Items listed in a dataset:
◇ ◇ ◇ ◇

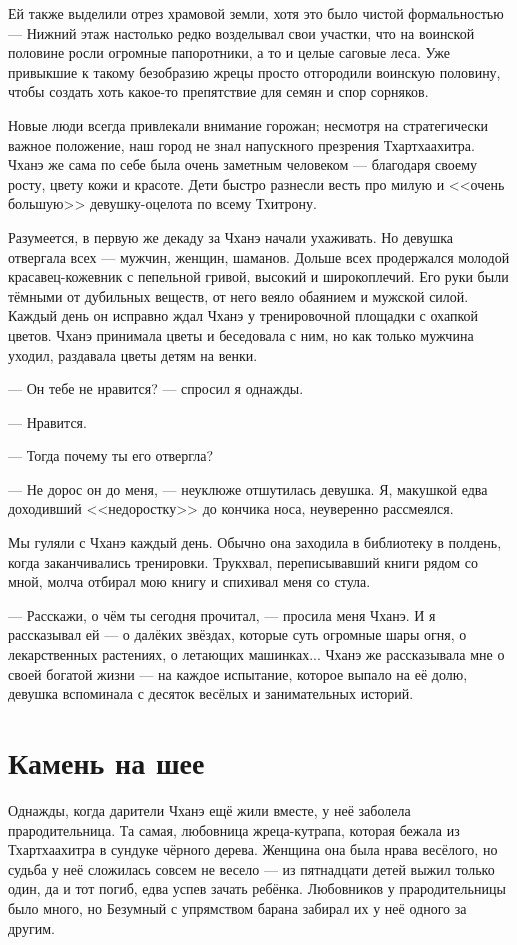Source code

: Ей также выделили отрез храмовой земли, хотя это было чистой формальностью --- Нижний этаж настолько редко возделывал свои участки, что на воинской половине росли огромные папоротники, а то и целые саговые леса.
Уже привыкшие к такому безобразию жрецы просто отгородили воинскую половину, чтобы создать хоть какое-то препятствие для семян и спор сорняков.

Новые люди всегда привлекали внимание горожан;
несмотря на стратегически важное положение, наш город не знал напускного презрения Тхартхаахитра.
Чханэ же сама по себе была очень заметным человеком --- благодаря своему росту, цвету кожи и красоте.
Дети быстро разнесли весть про милую и <<очень большую>> девушку-оцелота по всему Тхитрону.

Разумеется, в первую же декаду за Чханэ начали ухаживать.
Но девушка отвергала всех --- мужчин, женщин, шаманов.
Дольше всех продержался молодой красавец-кожевник с пепельной гривой, высокий и широкоплечий.
Его руки были тёмными от дубильных веществ, от него веяло обаянием и мужской силой.
Каждый день он исправно ждал Чханэ у тренировочной площадки с охапкой цветов.
Чханэ принимала цветы и беседовала с ним, но как только мужчина уходил, раздавала цветы детям на венки.

--- Он тебе не нравится? --- спросил я однажды.

--- Нравится.

--- Тогда почему ты его отвергла?

--- Не дорос он до меня, --- неуклюже отшутилась девушка.
Я, макушкой едва доходивший <<недоростку>> до кончика носа, неуверенно рассмеялся.

Мы гуляли с Чханэ каждый день.
Обычно она заходила в библиотеку в полдень, когда заканчивались тренировки.
Трукхвал, переписывавший книги рядом со мной, молча отбирал мою книгу и спихивал меня со стула.

--- Расскажи, о чём ты сегодня прочитал, --- просила меня Чханэ.
И я рассказывал ей --- о далёких звёздах, которые суть огромные шары огня, о лекарственных растениях, о летающих машинках...
Чханэ же рассказывала мне о своей богатой жизни --- на каждое испытание, которое выпало на её долю, девушка вспоминала с десяток весёлых и занимательных историй.

\section{Камень на шее}

Однажды, когда дарители Чханэ ещё жили вместе, у неё заболела прародительница.
Та самая, любовница жреца-кутрапа, которая бежала из Тхартхаахитра в сундуке чёрного дерева.
Женщина она была нрава весёлого, но судьба у неё сложилась совсем не весело --- из пятнадцати детей выжил только один, да и тот погиб, едва успев зачать ребёнка.
Любовников у прародительницы было много, но Безумный с упрямством барана забирал их у неё одного за другим.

◇ ◇ ◇ ◇

Exercise aim » Review the entries above and return every line where "девушка" appears.

Task result »
Но девушка отвергала всех --- мужчин, женщин, шаманов.
--- Не дорос он до меня, --- неуклюже отшутилась девушка.
Чханэ же рассказывала мне о своей богатой жизни --- на каждое испытание, которое выпало на её долю, девушка вспоминала с десяток весёлых и занимательных историй.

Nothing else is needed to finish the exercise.